Valleri, vallera, und juchheirassa, und juchheirassa! In jubelstemming fiets ik de Ostheide op. Een frisse wind geeft me een duwtje in de rug. Eindelijk beleef ik de Lüneburger Heide van haar vreedzame kant. Wind, witte wolken, wijdheid.
Auf der Lüneburger Heide, In dem wunderschönen Land, Ging ich auf und ging ich unter, Allerlei am Weg ich fand.
Dat lied zit vast in mijn hoofd sinds ik gisteravond op mijn hotelkamer een film heb liggen kijken, die in de jaren ’50 in heel Duitsland een groot succes was: Grün ist der Heide. Een zogenaamde Heimatfilm, die ook bij de nazi’s in trek waren omdat ze het eigen land en de arische ziel verheerlijkten tegen een romantisch décor, in dit geval de Lüneburger Heide. Het ging over de dochter van een stroper en de zoon van de jachtopziener en werd gelardeerd met sentimentele muziek als Blümlein blau, im Morgentau en het hela-hola van Auf der Lüneburger Heide. Valleri, vallera, und juchheirassa, und juchheirassa! Ik raak het niet kwijt.

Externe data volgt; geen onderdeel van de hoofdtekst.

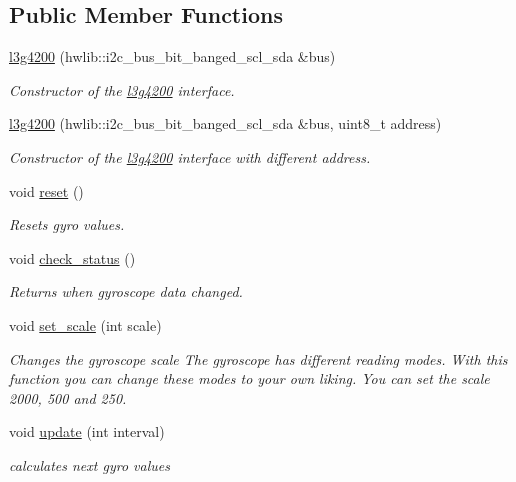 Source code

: \subsection*{Public Member Functions}
\begin{DoxyCompactItemize}
\item 
\hyperlink{classl3g4200_a95f0b60d26992cb2ee03730f38fa3308}{l3g4200} (hwlib\+::i2c\+\_\+bus\+\_\+bit\+\_\+banged\+\_\+scl\+\_\+sda \&bus)
\begin{DoxyCompactList}\small\item\em Constructor of the \hyperlink{classl3g4200}{l3g4200} interface. \end{DoxyCompactList}\item 
\hyperlink{classl3g4200_ada23aa5e15338e522092468a356b728c}{l3g4200} (hwlib\+::i2c\+\_\+bus\+\_\+bit\+\_\+banged\+\_\+scl\+\_\+sda \&bus, uint8\+\_\+t address)
\begin{DoxyCompactList}\small\item\em Constructor of the \hyperlink{classl3g4200}{l3g4200} interface with different address. \end{DoxyCompactList}\item 
void \hyperlink{classl3g4200_a89f0af632b2b19efc614339e479656ed}{reset} ()
\begin{DoxyCompactList}\small\item\em Resets gyro values. \end{DoxyCompactList}\item 
void \hyperlink{classl3g4200_af9dc9bd2b7086a49c1addddce238fcf8}{check\+\_\+status} ()
\begin{DoxyCompactList}\small\item\em Returns when gyroscope data changed. \end{DoxyCompactList}\item 
\mbox{\label{classl3g4200_a847c9ae3d63b5f0a46256fdd5d8d0d3b}} 
void \hyperlink{classl3g4200_a847c9ae3d63b5f0a46256fdd5d8d0d3b}{set\+\_\+scale} (int scale)
\begin{DoxyCompactList}\small\item\em Changes the gyroscope scale  The gyroscope has different reading modes. With this function you can change these modes to your own liking. You can set the scale 2000, 500 and 250. \end{DoxyCompactList}\item 
void \hyperlink{classl3g4200_affd107a9d8862f7687f1eb3c4fd74ea0}{update} (int interval)
\begin{DoxyCompactList}\small\item\em calculates next gyro values \end{DoxyCompactList}\item 

\end{DoxyCompactItemize}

In Montgomery’s hoofdkwartier te velde wordt de capitulatie getekend.

De klim naar de Timeloberg is nauwelijks een klim te noemen en de berg geen berg. Een langzaam stijgend zandpad langs velden en opschot. Maar dan ligt ie daar, op de grond: de gedenksteen. ‘Kapitulation/ Auf Der Timeloberg / 1945 4 Mai 1995 / Nie Wieder Krieg.’ Wauw! Ik stal mijn huurfiets op de plek waar de Wehrmacht zich overgaf aan het Brits-Canadese leger van veldmaarschalk Bernard Montgomery en probeer die grootse gebeurtenis op me te laten inwerken. Dat lukt niet erg. Het is een plek van niks, terwijl Montgomery toch iets heel indrukwekkends voor ogen had. Hij wilde een Victory Hill, een verheven plek, een zegevierend veldheer waardig. Er kon niets beters gevonden worden dan deze molshoop. Wel kon Montgomery er nog plezier aan beleven dat de Duitse generaals een flinke afstand door het heidezand moesten ploeteren voordat ze de drie caravans van zijn ‘hoofdkwartier te velde’ hadden bereikt.

De foto’s en filmbeelden van de Monty-show werden bekeken in de hele wereld. Zijn troepen, het thuisfront, Nederland en een groot deel van Europa, die het alle zo zwaar hadden  gehad, konden trots en uitgelaten zijn. En dat waren ze ook. Moeder zette met trots de rood-wit-blauw-oranje baret op, die ze heimelijk voor mij had genaaid. En een vlag die ik nooit eerder had gezien, ging uit.

Een kei markeert de historische plek.De historische plek deelde niet in de feestvreugde. Er schoten berkenboompjes en ander onkruid op. Pas in 1995 kwam er een markering. Een kei met opschrift.